At Harlem bakery, aroma of opportunity in the air

Harlem bakery offers recipe for success for women from around the world

NEW YORK - In a kitchen nestled in a market in New York City's East Harlem, dozens of women busily work measuring flour, kneading dough and setting oven timers. The aroma of freshly baked bread wafts in the air.

Sure, it looks like a typical bakery - it certainly smells like delicious one. But CEO Jessamyn Waldman Rodriguez founded Hot Bread Kitchen with a larger purpose than merely putting bread on the table.

Rodriguez provides much-needed jobs for low-income, minority women. She also offers a paid nine month-to-a-year intensive training program in baking skills, and then helps her graduates find jobs in other bakeries.

So Rodriguez didn't just create a bakery - but also a feeder system to produce jobs and build the fresh bread industry around New York.

"There's often skill and talent that those women have that isn't being leveraged and there is a need in the market for a better-trained workforce," said Rodriguez, a former United Nations policy expert.

Hot Bread Kitchen Trainee CBS News

In Hot Bread Kitchen's Project Launch, low-income, foreign-born women learn skills like kitchen preparation, baking techniques and even kitchen-specific English so they can grasp key terminology.
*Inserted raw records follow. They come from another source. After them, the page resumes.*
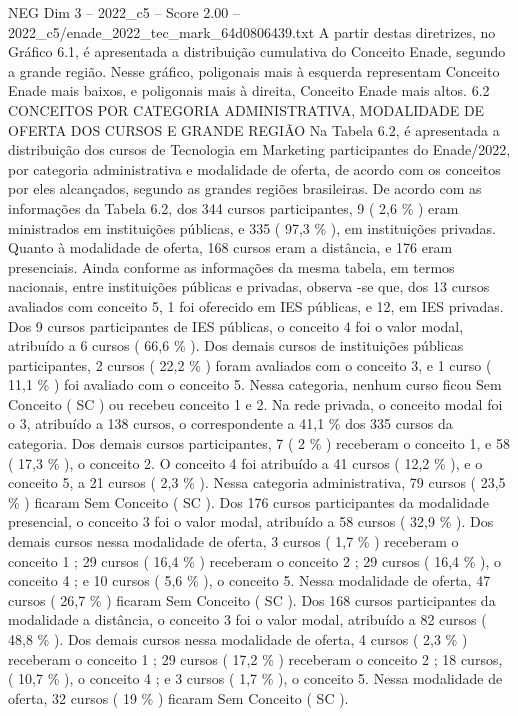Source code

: \begin{textsample}{NEG Dim 3 – 2022\_c5 – Score 2.00 – 2022\_c5/enade\_2022\_tec\_mark\_64d0806439.txt}
A partir destas diretrizes, no Gráfico 6.1, é apresentada a distribuição cumulativa do Conceito Enade, segundo a grande região.
Nesse gráfico, poligonais mais à esquerda representam Conceito Enade mais baixos, e poligonais mais à direita, Conceito Enade mais altos. 6.2 CONCEITOS POR CATEGORIA ADMINISTRATIVA, MODALIDADE DE OFERTA DOS CURSOS E GRANDE REGIÃO Na Tabela 6.2, é apresentada a distribuição dos cursos de Tecnologia em Marketing participantes do Enade/2022, por categoria administrativa e modalidade de oferta, de acordo com os conceitos por eles alcançados, segundo as grandes regiões brasileiras.
De acordo com as informações da Tabela 6.2, dos 344 cursos participantes, 9 ( 2,6 \% ) eram ministrados em instituições públicas, e 335 ( 97,3 \% ), em instituições privadas.
Quanto à modalidade de oferta, 168 cursos eram a distância, e 176 eram presenciais.
Ainda conforme as informações da mesma tabela, em termos nacionais, entre instituições públicas e privadas, observa -se que, dos 13 cursos avaliados com conceito 5, 1 foi oferecido em IES públicas, e 12, em IES privadas.
Dos 9 cursos participantes de IES públicas, o conceito 4 foi o valor modal, atribuído a 6 cursos ( 66,6 \% ).
Dos demais cursos de instituições públicas participantes, 2 cursos ( 22,2 \% ) foram avaliados com o conceito 3, e 1 curso ( 11,1 \% ) foi avaliado com o conceito 5.
Nessa categoria, nenhum curso ficou Sem Conceito ( SC ) ou recebeu conceito 1 e 2.
Na rede privada, o conceito modal foi o 3, atribuído a 138 cursos, o correspondente a 41,1 \% dos 335 cursos da categoria.
Dos demais cursos participantes, 7 ( 2 \% ) receberam o conceito 1, e 58 ( 17,3 \% ), o conceito 2.
O conceito 4 foi atribuído a 41 cursos ( 12,2 \% ), e o conceito 5, a 21 cursos ( 2,3 \% ).
Nessa categoria administrativa, 79 cursos ( 23,5 \% ) ficaram Sem Conceito ( SC ).
Dos 176 cursos participantes da modalidade presencial, o conceito 3 foi o valor modal, atribuído a 58 cursos ( 32,9 \% ).
Dos demais cursos nessa modalidade de oferta, 3 cursos ( 1,7 \% ) receberam o conceito 1 ; 29 cursos ( 16,4 \% ) receberam o conceito 2 ; 29 cursos ( 16,4 \% ), o conceito 4 ; e 10 cursos ( 5,6 \% ), o conceito 5.
Nessa modalidade de oferta, 47 cursos ( 26,7 \% ) ficaram Sem Conceito ( SC ).
Dos 168 cursos participantes da modalidade a distância, o conceito 3 foi o valor modal, atribuído a 82 cursos ( 48,8 \% ).
Dos demais cursos nessa modalidade de oferta, 4 cursos ( 2,3 \% ) receberam o conceito 1 ; 29 cursos ( 17,2 \% ) receberam o conceito 2 ; 18 cursos, ( 10,7 \% ), o conceito 4 ; e 3 cursos ( 1,7 \% ), o conceito 5.
Nessa modalidade de oferta, 32 cursos ( 19 \% ) ficaram Sem Conceito ( SC ).

\end{textsample}
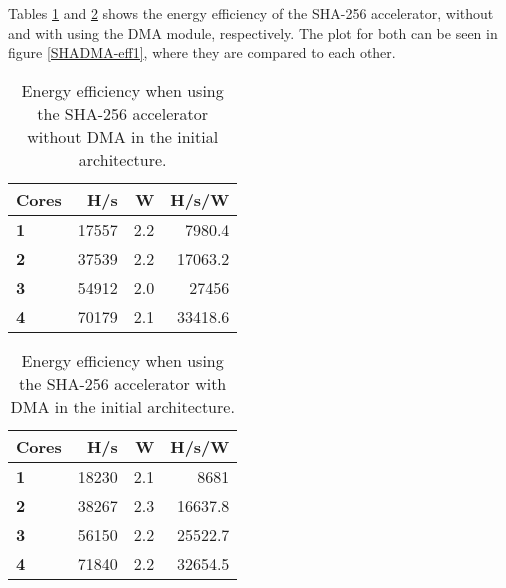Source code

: \begin{appendix}
Tables \ref{tab:SHA-eff1} and \ref{tab:SHADMA-eff1} shows the energy efficiency of the SHA-256 accelerator, without and with using the DMA module, respectively.
The plot for both can be seen in figure \ref{SHADMA-eff1}, where they are compared to each other.

%

\begin{table}
\centering
\begin{tabular}{| l | r | r || r |}
  \hline 
  \textbf{Cores} & \textbf{H/s} & \textbf{W} & \textbf{H/s/W} \\
  \hline                       
  \textbf{1} &  17557 & 2.2 & 7980.4\\
  \textbf{2} &  37539 & 2.2 & 17063.2\\
  \textbf{3} &  54912 & 2.0 & 27456\\
  \textbf{4} &  70179 & 2.1 & 33418.6\\
  \hline 
\end{tabular}
\caption{Energy efficiency when using the SHA-256 accelerator without DMA in the initial architecture.}
\label{tab:SHA-eff1}
\end{table}

\begin{table}
\centering
\begin{tabular}{| l | r | r || r |}
  \hline 
  \textbf{Cores} & \textbf{H/s} & \textbf{W} & \textbf{H/s/W} \\
  \hline                       
  \textbf{1} &  18230 & 2.1 & 8681\\
  \textbf{2} &  38267 & 2.3 & 16637.8\\
  \textbf{3} &  56150 & 2.2 & 25522.7\\
  \textbf{4} &  71840 & 2.2 & 32654.5\\
  \hline 
\end{tabular}
\caption{Energy efficiency when using the SHA-256 accelerator with DMA in the initial architecture.}
\label{tab:SHADMA-eff1}
\end{table}


\end{appendix}
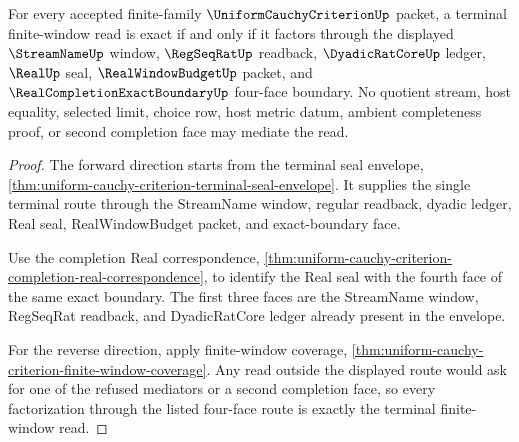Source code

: \begin{theorem}
\label{thm:uniform-cauchy-criterion-terminal-four-face-window-exactness}
For every accepted finite-family $\UniformCauchyCriterionUp$ packet, a terminal finite-window read is exact if and only if it factors through the displayed $\StreamNameUp$ window, $\RegSeqRatUp$ readback, $\DyadicRatCoreUp$ ledger, $\RealUp$ seal, $\RealWindowBudgetUp$ packet, and $\RealCompletionExactBoundaryUp$ four-face boundary. No quotient stream, host equality, selected limit, choice row, host metric datum, ambient completeness proof, or second completion face may mediate the read.
\end{theorem}
\begin{proof}
The forward direction starts from the terminal seal envelope, \autoref{thm:uniform-cauchy-criterion-terminal-seal-envelope}. It supplies the single terminal route through the StreamName window, regular readback, dyadic ledger, Real seal, RealWindowBudget packet, and exact-boundary face.

Use the completion Real correspondence, \autoref{thm:uniform-cauchy-criterion-completion-real-correspondence}, to identify the Real seal with the fourth face of the same exact boundary. The first three faces are the StreamName window, RegSeqRat readback, and DyadicRatCore ledger already present in the envelope.

For the reverse direction, apply finite-window coverage, \autoref{thm:uniform-cauchy-criterion-finite-window-coverage}. Any read outside the displayed route would ask for one of the refused mediators or a second completion face, so every factorization through the listed four-face route is exactly the terminal finite-window read.
\end{proof}

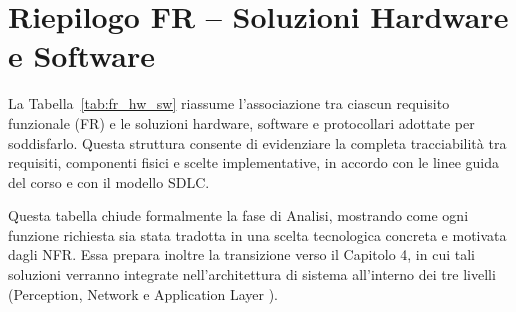    
   \section{Riepilogo FR -- Soluzioni Hardware e Software} 
   
La Tabella~\ref{tab:fr_hw_sw} riassume l’associazione tra ciascun requisito funzionale (FR) e le soluzioni hardware, software e protocollari adottate per soddisfarlo. Questa struttura consente di evidenziare la completa tracciabilità tra requisiti, componenti fisici e scelte implementative, in accordo con le linee guida del corso e con il modello SDLC. 
   
Questa tabella chiude formalmente la fase di Analisi, mostrando come ogni funzione richiesta
sia stata tradotta in una scelta tecnologica concreta e motivata dagli NFR. Essa prepara inoltre
la transizione verso il Capitolo 4, in cui tali soluzioni verranno integrate nell’architettura di
sistema all’interno dei tre livelli (Perception, Network e Application Layer ).


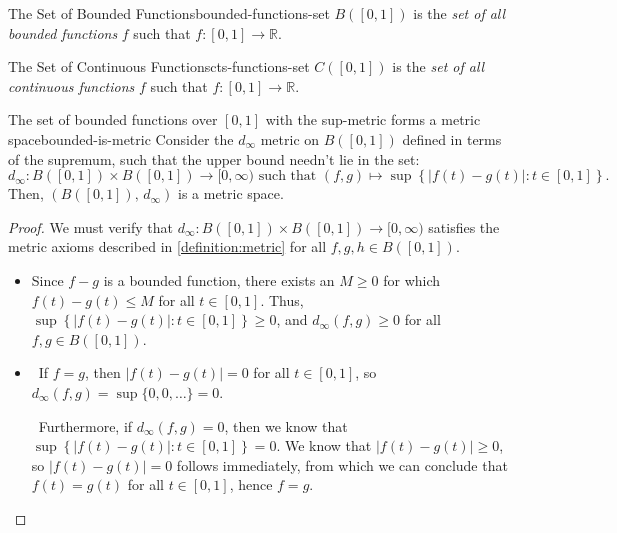 \documentclass{article}
\newcommand*\iffforward{\par\boxed\Longrightarrow\ }
\newcommand*\iffbackward{\par\boxed\Longleftarrow\ }
\numberwithin{equation}{section}
\numberwithin{figure}{section}
\begin{document}
\begin{definition}{The Set of Bounded Functions}{bounded-functions-set}
    $ B([0,1]) $ is the \emph{set of all bounded functions} $ f $ such that
    $ f \colon [0, 1] \to \mathbb{R} $.
\end{definition}
\begin{definition}{The Set of Continuous Functions}{cts-functions-set}
    $ C([0,1]) $ is the \emph{set of all continuous functions} $ f $ such that
    $ f \colon [0, 1] \to \mathbb{R} $.
\end{definition}
\begin{theorem}{The set of bounded functions\texorpdfstring{ over $[0, 1]$}{}
    with the sup-metric forms a metric space}{bounded-is-metric}
    Consider the $ d_\infty $ metric on $ B([0, 1]) $ defined in terms of the
    supremum, such that the upper bound needn't lie in the set:
    \begin{equation}
        d_\infty \colon B([0, 1]) \times B([0, 1]) \to [0, \infty)
            \text{ such that } (f, g) \mapsto \sup\left\{\vert f(t) - g(t) \vert
            \colon t \in [0, 1] \right\}.
    \end{equation}
    Then, $ \left(B([0, 1]),\, d_\infty\right) $ is a metric space.
    \begin{proof}
        We must verify that $ d_\infty : B([0, 1]) \times B([0, 1]) \to [0,
        \infty) $ satisfies the metric axioms described in
        \cref{definition:metric} for all $ f, g, h \in B([0, 1]) $.
        \begin{itemize}
            \item Since $ f-g $ is a bounded function, there exists an $ M \geq
                0 $ for which $ f(t) - g(t) \leq M $ for all $ t \in [0, 1] $.
                Thus, $ \sup\left\{\vert f(t) - g(t) \vert \colon t \in [0,
                1]\right\} \geq 0 $, and $ d_\infty(f, g) \geq 0 $ for all $ f,
                g \in B([0, 1]) $.
            \item \iffforward If $ f = g $, then $ \vert f(t) - g(t) \vert = 0 $
                for all $ t \in [0, 1] $, so $ d_\infty(f, g) = \sup\{0, 0,
                \ldots\} = 0 $.

                \iffbackward Furthermore, if $ d_\infty(f, g) = 0 $, then we
                know that $ \sup\left\{ \vert f(t) - g(t) \vert \colon t \in [0,
                1] \right\} = 0 $. We know that $ \vert f(t) - g(t) \vert \geq 0
                $, so $ \vert f(t) - g(t) \vert = 0 $ follows immediately, from
                which we can conclude that $ f(t) = g(t) $ for all $ t \in [0,
                1] $, hence $ f = g $.


\end{itemize}
\end{proof}
\end{theorem}
\end{document}
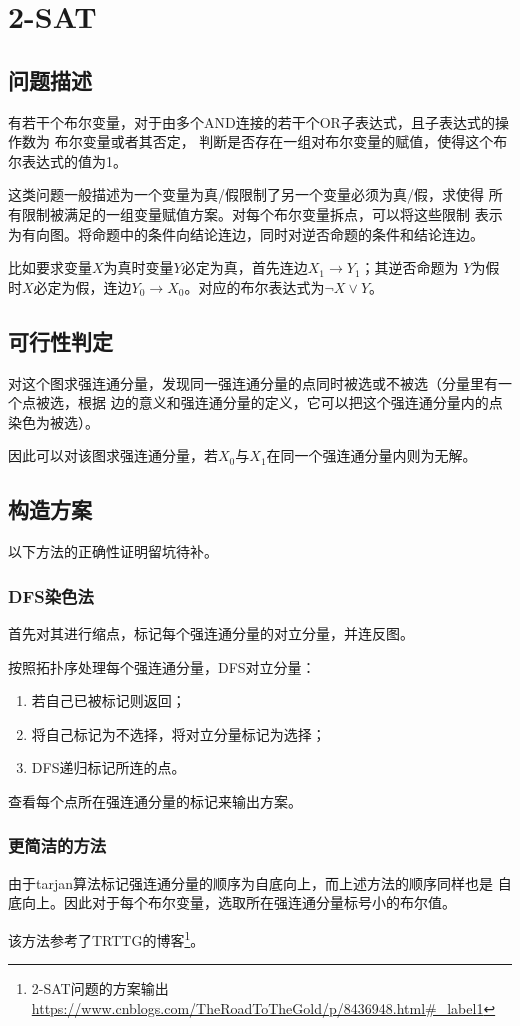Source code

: \section{2-SAT}
\subsection{问题描述}
有若干个布尔变量，对于由多个AND连接的若干个OR子表达式，且子表达式的操作数为
布尔变量或者其否定，
判断是否存在一组对布尔变量的赋值，使得这个布尔表达式的值为1。

这类问题一般描述为一个变量为真/假限制了另一个变量必须为真/假，求使得
所有限制被满足的一组变量赋值方案。对每个布尔变量拆点，可以将这些限制
表示为有向图。将命题中的条件向结论连边，同时对逆否命题的条件和结论连边。

比如要求变量$X$为真时变量$Y$必定为真，首先连边$X_1\rightarrow Y_1$；其逆否命题为
$Y$为假时$X$必定为假，连边$Y_0\rightarrow X_0$。对应的布尔表达式为$\neg X \vee Y$。
\subsection{可行性判定}
对这个图求强连通分量，发现同一强连通分量的点同时被选或不被选（分量里有一个点被选，根据
边的意义和强连通分量的定义，它可以把这个强连通分量内的点染色为被选）。

因此可以对该图求强连通分量，若$X_0$与$X_1$在同一个强连通分量内则为无解。
\subsection{构造方案}
以下方法的正确性证明留坑待补。
\subsubsection{DFS染色法}
首先对其进行缩点，标记每个强连通分量的对立分量，并连反图。

按照拓扑序处理每个强连通分量，DFS对立分量：
\begin{enumerate}
    \item 若自己已被标记则返回；
    \item 将自己标记为不选择，将对立分量标记为选择；
    \item DFS递归标记所连的点。
\end{enumerate}
查看每个点所在强连通分量的标记来输出方案。
\subsubsection{更简洁的方法}
由于tarjan算法标记强连通分量的顺序为自底向上，而上述方法的顺序同样也是
自底向上。因此对于每个布尔变量，选取所在强连通分量标号小的布尔值。

该方法参考了TRTTG的博客\footnote{2-SAT问题的方案输出
\url{https://www.cnblogs.com/TheRoadToTheGold/p/8436948.html\#\_label1}}。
Trainees also get help developing their resumes and preparing for interviews.

Rodriguez started the nonprofit in 2008 with the goal of having it be as "diverse as New York City."

Hot Bread Kitchen English class CBS News

So far Hot Bread Kitchen has trained women from 19 different countries including Morocco, Mexico, Guyana, Bangladesh, Dominican Republic, Albania, Germany and Ghana.

"When I came to America we started more baking at home for my children," said Inci Mayo, a Project Launch graduate. "I was looking for an opportunity to do it also professionally and that was kind of difficult because the culinary art schools was really expensive and not affordable for me."

Mayo is Turkish and emigrated from Germany to America in 2009. She had always baked in Germany for her family, but never pursued it professionally. Mayo knew when she came to the U.S. that many established bakeries were looking for experienced workers, so she went out to get it any way she could.

The wife and mother of two young children used to commute almost four hours total some days from her home in Staten Island to work. Nothing was going to get in her way of graduating from Hot Bread Kitchen and following her dream of becoming a professional a baker.

"I feel the dough with my hand[s] and in the end I can smell it, I can eat it, I can enjoy it and I can share this with everybody," said Mayo. "This is what I like - the experience of bread."

Inci Mayo kneading dough CBS News

Bakers at Hot Bread Kitchen aren't just making your standard sourdough or multigrain; of the 70 different kinds of breads the kitchen offers, many are inspired by cultural roots of the diverse group of trainees. Breads range from M'smen a "buttery, flaky Moroccan flatbread," to Nan-E barbari, a Persian flatbread.

"We're like the United Nations of breads, representing breads from around the world," said Rodriguez.

Hot Bread Kitchen supplies bread to 10 greenmarkets year-round, about 70 wholesale food clients and its own bakery, located in La Marqueta, a market located in the shadow of the Metro-North commuter railroad tracks that cut through Harlem. The sounds of the trains can be heard every few minutes in the kitchen. For Rodriguez, part of the allure in running Project Launch is not only to help immigrant women, but also support the neighborhood economy.

"East Harlem is a community where there is one of the highest unemployment rates in the city and a real need for the kind of training that we provide," said Rodriguez.

The 38-year-old lives only a few blocks away from the bakery, but hires women from all over New York City.

The program has trained 74 women ranging in age from 18 to 65, said Rodriguez. Many come to the program without any prior professional experience in baking, but the one common denominator they all come in with is the love of food and baking, Rodriguez said.

Inci Mayo and Jessamyn Rodriguez CBS News

For Mayo, the experience was more than she could have imagined. "She [Rodriguez] really opens your door, which I didn't expect to get before."

Rodriguez described Mayo as a perfect fit for the program, "She [Mayo] loves food, she loves bread, and she really found us because she was seeking out ways to professionalize her skill."

Mayo graduated in February 2015 and is now a baker at Whole Foods Market. For her, bread is special.

"Every bread kind of has its own unique style, taste, flavor and goodness for you body."